Now that’s a keeper. Who said that anecdotal evidence wasn’t valuable?

March 17, 2021 11:50 am

All my coral knowledge comes from TV (and this site), my latest understanding is that one single bit of coral replicates and populates as far as food and competition allows. Where it meets another “individual”, competition will curtail one or both, while a colony meeting with its own “self” will intertwine and grow best it can.
In other words, are these guys finding multiple clones budded from one ancestor, and calling it a “species”?
Good news that bleaching does not mean ‘dead’, though!

H. D. Hoese
March 17, 2021 1:21 pm

Cryptic-1: SECRET, OCCULT. Example– “However, the worry for us scientists is that unless the leaders of governments and corporations take action to reduce CO2 emissions, ecological portfolios that can maintain coral reef resilience will be increasingly eroded under current and ongoing climate change.”

lackawaxen123
Reply to  H. D. Hoese
March 17, 2021 2:17 pm

a claim unsupported by any evidence of course …

old construction worker
Reply to  H. D. Hoese
March 17, 2021 3:46 pm

Who would have though that coral would have survived how many ice ages and warm periods.

Rory Forbes
Reply to  H. D. Hoese
March 17, 2021 5:37 pm

It looks like many of these scientists are approaching near god status. What a heavy burden they must feel.

lee
Reply to  H. D. Hoese
March 18, 2021 12:10 am

The coral speak in tongues.

fretslider
March 17, 2021 2:02 pm

“If we maintain the right type of diversity, nature in a way can…”

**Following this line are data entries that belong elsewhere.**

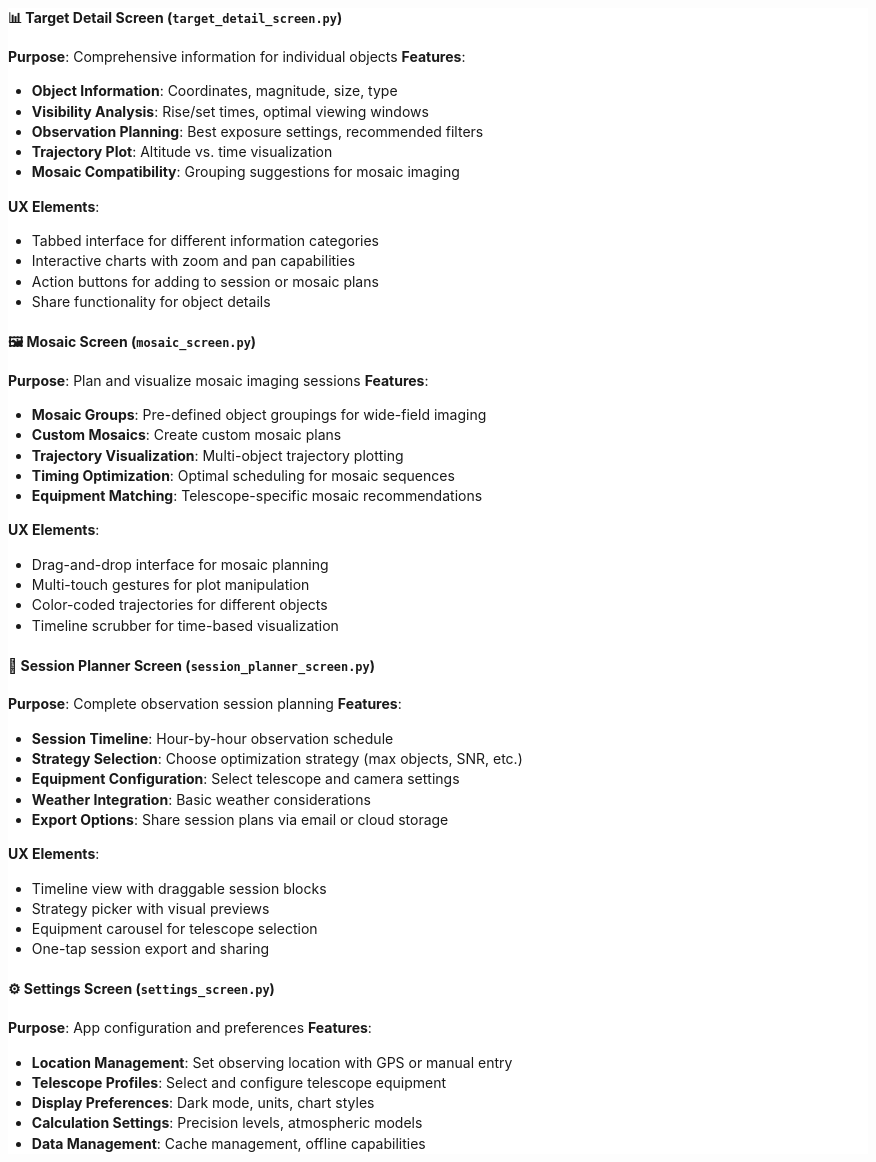 #### **📊 Target Detail Screen** (`target_detail_screen.py`)
**Purpose**: Comprehensive information for individual objects
**Features**:
- **Object Information**: Coordinates, magnitude, size, type
- **Visibility Analysis**: Rise/set times, optimal viewing windows
- **Observation Planning**: Best exposure settings, recommended filters
- **Trajectory Plot**: Altitude vs. time visualization
- **Mosaic Compatibility**: Grouping suggestions for mosaic imaging

**UX Elements**:
- Tabbed interface for different information categories
- Interactive charts with zoom and pan capabilities
- Action buttons for adding to session or mosaic plans
- Share functionality for object details

#### **🖼️ Mosaic Screen** (`mosaic_screen.py`)
**Purpose**: Plan and visualize mosaic imaging sessions
**Features**:
- **Mosaic Groups**: Pre-defined object groupings for wide-field imaging
- **Custom Mosaics**: Create custom mosaic plans
- **Trajectory Visualization**: Multi-object trajectory plotting
- **Timing Optimization**: Optimal scheduling for mosaic sequences
- **Equipment Matching**: Telescope-specific mosaic recommendations

**UX Elements**:
- Drag-and-drop interface for mosaic planning
- Multi-touch gestures for plot manipulation
- Color-coded trajectories for different objects
- Timeline scrubber for time-based visualization

#### **📅 Session Planner Screen** (`session_planner_screen.py`)
**Purpose**: Complete observation session planning
**Features**:
- **Session Timeline**: Hour-by-hour observation schedule
- **Strategy Selection**: Choose optimization strategy (max objects, SNR, etc.)
- **Equipment Configuration**: Select telescope and camera settings
- **Weather Integration**: Basic weather considerations
- **Export Options**: Share session plans via email or cloud storage

**UX Elements**:
- Timeline view with draggable session blocks
- Strategy picker with visual previews
- Equipment carousel for telescope selection
- One-tap session export and sharing

#### **⚙️ Settings Screen** (`settings_screen.py`)
**Purpose**: App configuration and preferences
**Features**:
- **Location Management**: Set observing location with GPS or manual entry
- **Telescope Profiles**: Select and configure telescope equipment
- **Display Preferences**: Dark mode, units, chart styles
- **Calculation Settings**: Precision levels, atmospheric models
- **Data Management**: Cache management, offline capabilities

These people remain utterly convinced that nature cannot cope without them.

Rud Istvan
March 17, 2021 2:05 pm

Did some research on Moorea this afternoon. There was also a bleaching event in 2016. That year, a different research team looked at the correlation between water temperature stress (onset about 28C there and usually El Nino related) and nitrogen ‘pollution’ caused by island development and runoff. Low stress but high nitrogen was worse for coral death after bleaching than high stress with low nitrogen. So there are plainly other factors than just coral stress genetics at work.

Streetcred
March 17, 2021 5:12 pm

Pocillopora sp. are like weeds, they pop up everywhere and die off for just as much reason.

Streetcred
March 17, 2021 5:15 pm

Associate Professor of Biological Science Scott Burgess has succeeded in fulfilling ambition of all “scientista” … he now knows “everything about nothing” !

Rory Forbes
March 17, 2021 5:25 pm

Stop me if I got this wrong, but doesn’t someone have to prove that CO2 is causing all this discord and angst among the various coral species? It seems to me these people are assuming responsibility for mitigating evolution in some way. How do we know if nature wants us to, “maintain the right type of diversity”? Who gets to choose these things and determine what caused them?

Reply to  Rory Forbes
March 17, 2021 7:40 pm

Naaaah, no one has to prove that CO2 causes a plus/minus of 2 degrees C in the ENSO region of the Pacific within a 2 -4 year period. It’s already well established science. Haven’t you read Arrhenius (1896)?

Rory Forbes
Reply to  philincalifornia
March 17, 2021 8:49 pm

Gosh, I wish you had stopped me earlier, now I’ve gone and made a fool of myself, assuming science was based on a method and empirical evidence … so much new and “established science“. It had slipped my mind that Arrhenius is the revealed word.

March 17, 2021 7:50 pm

It will take more than just governments and corporations playing net emission heroism games. It has to be global and globally coordinated for adherence to a global carbon budget without the use of the word “net”. Pls see

https://wp.me/pTN8Y-6s3

lee
March 17, 2021 7:56 pm

““The bad news is that the species that died is, as far as we are aware at the moment, endemic to that specific region.” But subject to change. Please send funds.